<<<<
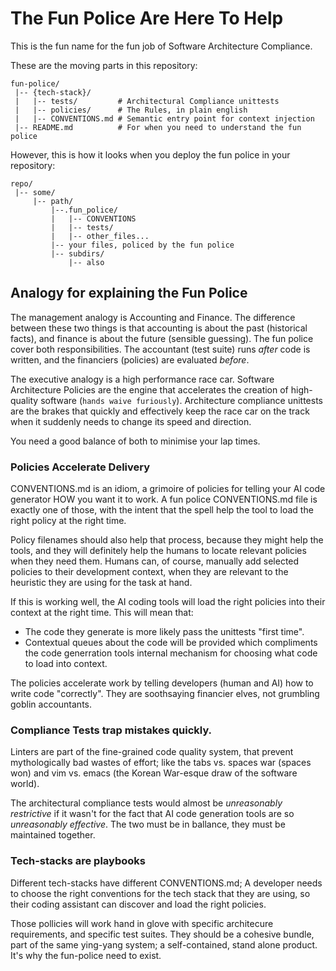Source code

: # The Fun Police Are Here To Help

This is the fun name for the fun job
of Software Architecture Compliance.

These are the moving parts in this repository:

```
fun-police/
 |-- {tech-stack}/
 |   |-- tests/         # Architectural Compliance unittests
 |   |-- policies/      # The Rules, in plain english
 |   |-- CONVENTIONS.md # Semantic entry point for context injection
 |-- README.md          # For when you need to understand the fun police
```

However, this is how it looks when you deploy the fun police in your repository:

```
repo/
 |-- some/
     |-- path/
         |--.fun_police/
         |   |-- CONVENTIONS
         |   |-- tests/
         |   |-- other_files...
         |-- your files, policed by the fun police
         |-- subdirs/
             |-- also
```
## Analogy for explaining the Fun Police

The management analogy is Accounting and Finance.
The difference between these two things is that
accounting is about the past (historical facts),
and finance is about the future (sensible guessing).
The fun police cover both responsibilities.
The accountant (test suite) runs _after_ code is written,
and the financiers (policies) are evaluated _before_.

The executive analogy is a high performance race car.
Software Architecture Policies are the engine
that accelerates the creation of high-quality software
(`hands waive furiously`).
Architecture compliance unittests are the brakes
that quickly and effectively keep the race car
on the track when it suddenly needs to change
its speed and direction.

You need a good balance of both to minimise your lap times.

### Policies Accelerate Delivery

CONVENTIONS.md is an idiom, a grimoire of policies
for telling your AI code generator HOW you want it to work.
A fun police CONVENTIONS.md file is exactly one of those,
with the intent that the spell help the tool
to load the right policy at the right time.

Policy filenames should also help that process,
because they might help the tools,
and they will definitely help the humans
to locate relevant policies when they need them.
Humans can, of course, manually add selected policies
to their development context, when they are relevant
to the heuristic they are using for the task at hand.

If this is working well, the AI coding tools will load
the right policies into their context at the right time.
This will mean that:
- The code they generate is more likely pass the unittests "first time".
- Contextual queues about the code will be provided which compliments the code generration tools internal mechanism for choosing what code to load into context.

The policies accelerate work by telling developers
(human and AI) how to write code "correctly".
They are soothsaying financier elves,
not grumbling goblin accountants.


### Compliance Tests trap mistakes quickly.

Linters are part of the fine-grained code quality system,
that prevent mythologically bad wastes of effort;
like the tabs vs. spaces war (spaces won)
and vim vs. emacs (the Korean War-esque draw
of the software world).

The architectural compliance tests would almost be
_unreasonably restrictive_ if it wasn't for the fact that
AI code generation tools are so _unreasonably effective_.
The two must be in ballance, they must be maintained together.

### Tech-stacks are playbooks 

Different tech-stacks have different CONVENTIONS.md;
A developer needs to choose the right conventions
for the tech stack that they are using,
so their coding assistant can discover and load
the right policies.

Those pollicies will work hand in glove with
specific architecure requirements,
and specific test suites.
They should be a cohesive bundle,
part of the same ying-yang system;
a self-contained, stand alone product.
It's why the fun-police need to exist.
>>>>
<<<<
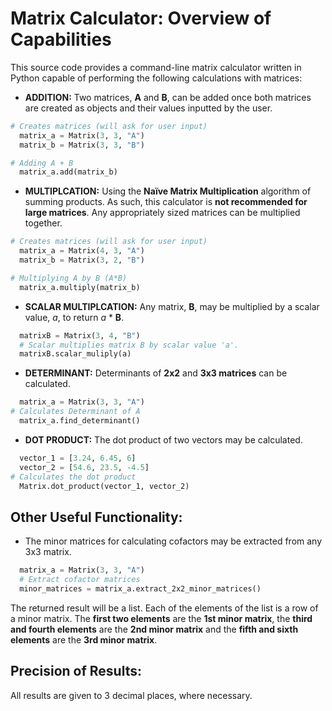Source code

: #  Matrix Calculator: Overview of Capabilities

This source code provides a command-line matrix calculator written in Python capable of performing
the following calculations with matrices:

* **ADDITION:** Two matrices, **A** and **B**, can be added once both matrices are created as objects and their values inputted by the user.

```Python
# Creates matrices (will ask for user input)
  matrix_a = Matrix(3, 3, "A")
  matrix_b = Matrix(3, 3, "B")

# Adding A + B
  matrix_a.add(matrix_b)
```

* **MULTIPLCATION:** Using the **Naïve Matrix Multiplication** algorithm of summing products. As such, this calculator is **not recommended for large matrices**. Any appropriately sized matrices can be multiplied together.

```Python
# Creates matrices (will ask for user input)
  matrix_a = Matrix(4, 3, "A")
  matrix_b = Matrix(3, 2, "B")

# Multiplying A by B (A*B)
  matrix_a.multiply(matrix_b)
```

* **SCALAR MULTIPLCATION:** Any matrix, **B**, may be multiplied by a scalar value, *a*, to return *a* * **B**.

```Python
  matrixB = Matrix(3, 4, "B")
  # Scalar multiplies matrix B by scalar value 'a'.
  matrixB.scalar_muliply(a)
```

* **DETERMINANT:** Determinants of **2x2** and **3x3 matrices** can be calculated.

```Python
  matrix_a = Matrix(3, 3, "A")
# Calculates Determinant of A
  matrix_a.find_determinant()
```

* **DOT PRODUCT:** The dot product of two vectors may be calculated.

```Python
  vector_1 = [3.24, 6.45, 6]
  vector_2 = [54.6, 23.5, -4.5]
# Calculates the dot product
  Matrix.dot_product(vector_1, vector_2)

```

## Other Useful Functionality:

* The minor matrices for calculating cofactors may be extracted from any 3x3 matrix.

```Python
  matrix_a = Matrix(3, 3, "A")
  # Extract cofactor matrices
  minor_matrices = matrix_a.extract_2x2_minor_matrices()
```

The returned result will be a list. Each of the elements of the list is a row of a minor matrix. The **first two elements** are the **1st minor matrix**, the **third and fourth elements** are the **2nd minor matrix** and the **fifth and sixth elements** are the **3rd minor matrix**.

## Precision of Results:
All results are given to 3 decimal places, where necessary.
>>>>
- REQUIRED WORK: Using the entries above, give again exactly the lines from the line holding "The policies accelerate" through the line holding "like the tabs vs. spaces war (spaces won)". Include both end lines and nothing else.

- EXERCISE ANSWER:
The policies accelerate work by telling developers
(human and AI) how to write code "correctly".
They are soothsaying financier elves,
not grumbling goblin accountants.


### Compliance Tests trap mistakes quickly.

Linters are part of the fine-grained code quality system,
that prevent mythologically bad wastes of effort;
like the tabs vs. spaces war (spaces won)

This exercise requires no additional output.